(Beginning of Excerpted records)

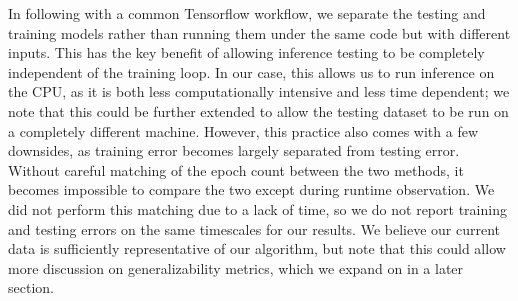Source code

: In following with a common Tensorflow workflow, we separate the testing and training models rather than running them under the same code but with different inputs.
This has the key benefit of allowing inference testing to be completely independent of the training loop.
In our case, this allows us to run inference on the CPU, as it is both less computationally intensive and less time dependent; we note that this could be further extended to allow the testing dataset to be run on a completely different machine.
However, this practice also comes with a few downsides, as training error becomes largely separated from testing error.
Without careful matching of the epoch count between the two methods, it becomes impossible to compare the two except during runtime observation.
We did not perform this matching due to a lack of time, so we do not report training and testing errors on the same timescales for our results.
We believe our current data is sufficiently representative of our algorithm, but note that this could allow more discussion on generalizability metrics, which we expand on in a later section.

(End of Excerpted records)

Exercise instructions: Reproduce verbatim only the lines from the one holding "This has the" through the end of the records.

Final answer:
This has the key benefit of allowing inference testing to be completely independent of the training loop.
In our case, this allows us to run inference on the CPU, as it is both less computationally intensive and less time dependent; we note that this could be further extended to allow the testing dataset to be run on a completely different machine.
However, this practice also comes with a few downsides, as training error becomes largely separated from testing error.
Without careful matching of the epoch count between the two methods, it becomes impossible to compare the two except during runtime observation.
We did not perform this matching due to a lack of time, so we do not report training and testing errors on the same timescales for our results.
We believe our current data is sufficiently representative of our algorithm, but note that this could allow more discussion on generalizability metrics, which we expand on in a later section.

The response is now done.